Am I drawing a long bow? I think not. First off, the Dickensian novel, was originally, not a flagellation on a generation of English school-boys, but a work of mass-entertainment. There was no TV, or radio at the time, and magazines were the mass entertainment in the sense that many people consumed the same piece of work. A new story appearing in a top magazine was as anticipated as the latest Hollywood blockbuster. The serialized novel held as much sway over culture then as TV has today. And Dickens was the super-star novelist of his day, perhaps the Victorian Alan Sorkin, or Steven Spieldberg.

More specifically, Dickens wrote his novels in episodic form: each chapter appeared in timely sequence in a magazine, just like the weekly appearance of a TV series.
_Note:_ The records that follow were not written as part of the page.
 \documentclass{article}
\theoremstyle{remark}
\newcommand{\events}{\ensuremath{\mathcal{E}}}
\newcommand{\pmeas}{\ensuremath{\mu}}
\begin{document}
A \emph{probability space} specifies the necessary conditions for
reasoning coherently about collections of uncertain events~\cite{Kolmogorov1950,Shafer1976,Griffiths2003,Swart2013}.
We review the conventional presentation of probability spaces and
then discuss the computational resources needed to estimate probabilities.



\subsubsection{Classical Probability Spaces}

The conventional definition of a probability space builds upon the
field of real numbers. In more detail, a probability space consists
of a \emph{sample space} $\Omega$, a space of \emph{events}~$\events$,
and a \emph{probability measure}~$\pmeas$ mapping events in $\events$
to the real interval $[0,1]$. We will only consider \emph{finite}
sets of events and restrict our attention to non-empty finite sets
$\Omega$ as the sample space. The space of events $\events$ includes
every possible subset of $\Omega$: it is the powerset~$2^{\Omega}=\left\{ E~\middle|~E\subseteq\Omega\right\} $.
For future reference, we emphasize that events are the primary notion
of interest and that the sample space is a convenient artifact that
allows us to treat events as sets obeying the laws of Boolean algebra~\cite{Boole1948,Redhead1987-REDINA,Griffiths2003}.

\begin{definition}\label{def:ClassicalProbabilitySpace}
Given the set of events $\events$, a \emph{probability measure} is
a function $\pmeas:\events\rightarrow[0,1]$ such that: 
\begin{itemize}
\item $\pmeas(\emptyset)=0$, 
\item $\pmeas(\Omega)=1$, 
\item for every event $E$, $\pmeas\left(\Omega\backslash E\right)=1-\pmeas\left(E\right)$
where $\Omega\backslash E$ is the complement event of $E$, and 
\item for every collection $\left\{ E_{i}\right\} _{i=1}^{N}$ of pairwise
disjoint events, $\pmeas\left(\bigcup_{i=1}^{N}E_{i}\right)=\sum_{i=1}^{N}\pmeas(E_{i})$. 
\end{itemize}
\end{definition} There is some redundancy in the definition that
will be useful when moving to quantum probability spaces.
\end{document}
The Dickens novel was written to be consumed piece-wise. This is a sound strategy from a commercial sense. You need a long over-arching story that will bring people back. You need a sticky product – the integral plot structure of a novel provides that. Reading a typical novel provides 50-60 hours of entertainment, but broken up into episodic form in magazine form, then it becomes crack cocaine, a commercial product non-pareil. It makes the reader come back again, and again.
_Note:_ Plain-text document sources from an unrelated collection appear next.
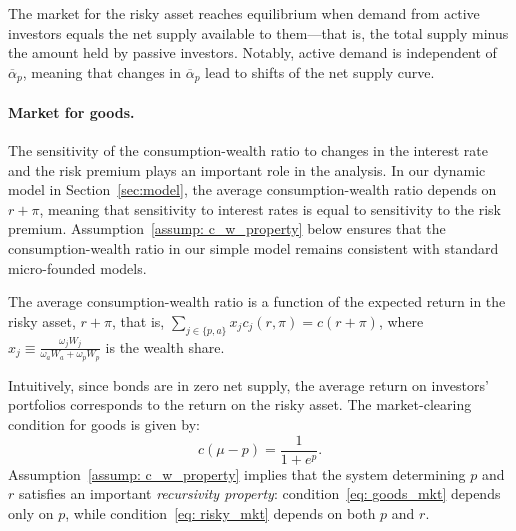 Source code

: The market for the risky asset reaches equilibrium when demand from active investors equals the net supply available to them---that is, the total supply minus the amount held by passive investors.
Notably, active demand is independent of $\overline{\alpha}_p$, meaning that changes in $\overline{\alpha}_p$ lead to shifts of the net supply curve. 

\paragraph{Market for goods.} 
The sensitivity of the consumption-wealth ratio to changes in the interest rate and the risk premium plays an important role in the analysis. 
In our dynamic model in Section~\ref{sec:model}, the average consumption-wealth ratio depends on $r+\pi$, meaning that sensitivity to interest rates is equal to sensitivity to the risk premium. 
Assumption~\ref{assump: c_w_property} below ensures that the consumption-wealth ratio in our simple model remains consistent with standard micro-founded models.
\begin{assump}\label{assump: c_w_property}
    The average consumption-wealth ratio is a function of the expected return in the risky asset, $r + \pi$, that is, $\sum_{j\in\{p,a\}} x_j c_j(r,\pi) = c(r+\pi)$, where $x_j \equiv \frac{\omega_j W_j}{\omega_a W_a + \omega_p W_p}$ is the wealth share. 
\end{assump}
Intuitively, since bonds are in zero net supply, the average return on investors’ portfolios corresponds to the return on the risky asset. The market-clearing condition for goods is given by:
\begin{equation}\label{eq: goods_mkt}
    c(\mu-p) = \frac{1}{1+e^p}.
\end{equation}
Assumption~\ref{assump: c_w_property} implies that the system determining $p$ and $r$ satisfies an important \textit{recursivity property}: condition~\eqref{eq: goods_mkt} depends only on $p$, while condition~\eqref{eq: risky_mkt} depends on both $p$ and $r$.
All TV series tries to make the reader come back again, and again. So what makes the HBO series special? There are much older TV series form – the sit-com, the mini-series, the soap opera. Yet these forms don't have the texture of the Dickensian novel. What has marked the HBO series is the pioneering element of the intricately plotted story that has a definite story arc, AND runs for 20+ hours of entertainment. The sit-com has characters doesn't have a story arc. The mini-series (2-6 episodes) doesn't have the epic sweep, and the soap opera has no characters and no arc, just a continuous unfolding of recyclable story elements.

The reason that we had to wait for a cable station, like HBO, to dive into the marshy swamp of the season-long novelistic story-arc, is censorship. Being a cable station meant that HBO could break free from the shackles of the FCC. Before HBO, broadcast TV had ossified into a set of conventions that had to tread timidly around social mores. HBO had a unique problem of providing a product that could bring people back (entertain them) and make them feel like they were getting something of greater value. They hit on the idea of the season-long story arc to bring viewers back, and injected sufficient violence and sex to differentiate it from broadcast television. When you add these eternal elements of the human condition, you naturally get a epic novel, in form at least.

But there is one last feature that is unique in the HBO series form, and I didn't realized until Tim Goodman pointed it out. I had started watching the HBO series, "Carneval", in which the forces of good and evil played out in t the amoral world of a travelling cricus in the Dustbowl era of Americana. An enticing premise indeed. Yet I was bored shitless after a few episodes. Why? Tim Goodman pointed out that "Carneval" failed in a very basic TV sense – nothing much happens in many of the episodes. Sure, there lot's of special effects, spooky music and dream sequences. In each episode, little plot details dribbled out. But some of these episodes don't have a discernible story line. Within the greater arc of the season-long story, each episode has to stand on its own. The double structure of the short story within the long story, is an essential structure of both the novel and the HBO TV series. That is the crack element, the addiction.

In television, one can say that there was the pre-"Sopranos" and post-"Sopranaos" world. One could argue that the "Wire" is better, but the "Sopranos" started the ball running. Here was a family saga, with fully-fleshed characters, sex and violence, seasnon-long story arc, and disciplined writing in the form of self-contained episodes. It is an addictive product and I reckon Charles Dickens would approve.